Windows Live Home
- Screenshot of Windows Live Home, which served as a central location to access all Windows Live services
- Website type: Software plus services (Web applications)
- Dissolved: August 2013
- Owner: Microsoft
- Website: www.live.com
- Commercial: No
- Registration: Required
- Users: 330 million
- Launched: November 1, 2005
- Current status: Closed
- Content license: Proprietary

= Windows Live Home =

Microsoft web portal from 2005 to 2013

Windows Live Home was a web portal launched by Microsoft as part of its Windows Live services. It aimed to bring many of the Windows Live services together in one place, by providing a central location to access Windows Live services and monitor status information.

==History==
Windows Live Home was first revealed on August 3, 2007 at Microsoft Japan's annual Business Strategic Meeting 2008. It was expected that a new version of Live.com (later Windows Live Personalized Experience, now defunct) would be released in Fall 2007, featuring a new interface design together with Windows Live service integrations.
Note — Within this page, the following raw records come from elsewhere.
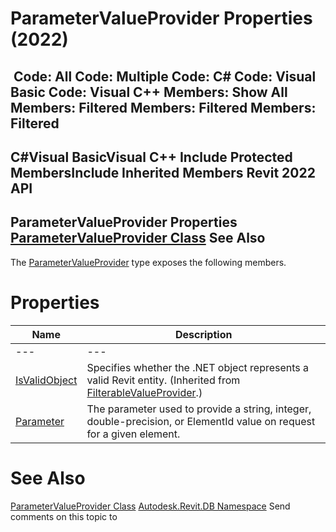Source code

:# ParameterValueProvider Properties (2022)

﻿
 Code: All Code: Multiple Code: C# Code: Visual Basic Code: Visual C++  Members: Show All Members: Filtered Members: Filtered Members: Filtered   
---  
C#Visual BasicVisual C++
Include Protected MembersInclude Inherited Members
Revit 2022 API  
---  
ParameterValueProvider Properties  
[ParameterValueProvider Class](5978eb2a-4598-f458-1504-80caff09cf7c.md "ParameterValueProvider Class") See Also  
---  
The [ParameterValueProvider](5978eb2a-4598-f458-1504-80caff09cf7c.md "ParameterValueProvider Class") type exposes the following members.
# Properties
| Name | Description |
| --- | --- |
| --- | --- | --- |
| [IsValidObject](5d450813-c752-0c31-b3c2-ec9bed441e02.md "IsValidObject Property") | Specifies whether the .NET object represents a valid Revit entity.  (Inherited from [FilterableValueProvider](50829fa2-03f1-9d4b-a3cd-2935d3bf8a8c.md "FilterableValueProvider Class").) |
| [Parameter](3f40b842-1ea9-534a-7e77-b47dc589bb3a.md "Parameter Property") | The parameter used to provide a string, integer, double-precision, or ElementId value on request for a given element. |

# See Also
[ParameterValueProvider Class](5978eb2a-4598-f458-1504-80caff09cf7c.md "ParameterValueProvider Class")
[Autodesk.Revit.DB Namespace](87546ba7-461b-c646-cbb1-2cb8f5bff8b2.md "Autodesk.Revit.DB Namespace")
Send comments on this topic to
Microsoft later confirmed that Windows Live Home would not be a replacement for Live.com.

Early prototype screenshot of Windows Live Home.

Some of the early announced features for Windows Live Home included:
- Providing access to emails and contacts through Hotmail
- Showing upcoming calendar items from Windows Live Calendar
- Allowing blog and photo publishing direct to Windows Live Spaces
- Showing the status of Windows Live OneCare installed on the PC

The final version of Windows Live Home was released on October 15, 2007. One notable feature of the first release of Windows Live Home was the ability to set the location of the user and display the current weather conditions for the city or region selected. The color of the homepage also automatically changed according to the time of the day.

Windows Live Home was updated on December 2, 2008 as part of the overall Windows Live Wave 3 update. In April 2010, , the former address of Live Search, which had become Bing by then, started linking to Windows Live Home. The service was updated to "Wave 4" release on June 7, 2010.

In 2012, Microsoft began to phase out the Windows Live brand, and introduced Outlook.com as a future replacement for Hotmail. As Outlook.com sends users directly to their inbox when logging in, there is no equivalent of Windows Live Home. After the final Hotmail accounts were migrated to the new Outlook.com UI in May 2013, Windows Live Home ceased to exist.

== Features ==
Windows Live Home integrated tightly with other Windows Live services, serving as the entry point to many other services. These services featured the following:
- Ability to change the themes to be displayed on all Windows Live properties
- View the "Messenger social" feed for people in the user's network
- View recent activities for people in the user's network from Windows Live properties including Windows Live Profile, Windows Live Groups, SkyDrive, Windows Live Photos (later merged with OneDrive), and Windows Live Messenger
- View recent activities for people in the user's network from a range of third-party Services, such as Facebook, MySpace, and LinkedIn
- View "Hotmail highlights" information such as any unread messages, upcoming birthdays and Calendar events, flagged messages, or unread social network updates
- Update a user's personalized status message
- View MSN headlines
- View online Messenger contacts and chat with them using Web Messenger.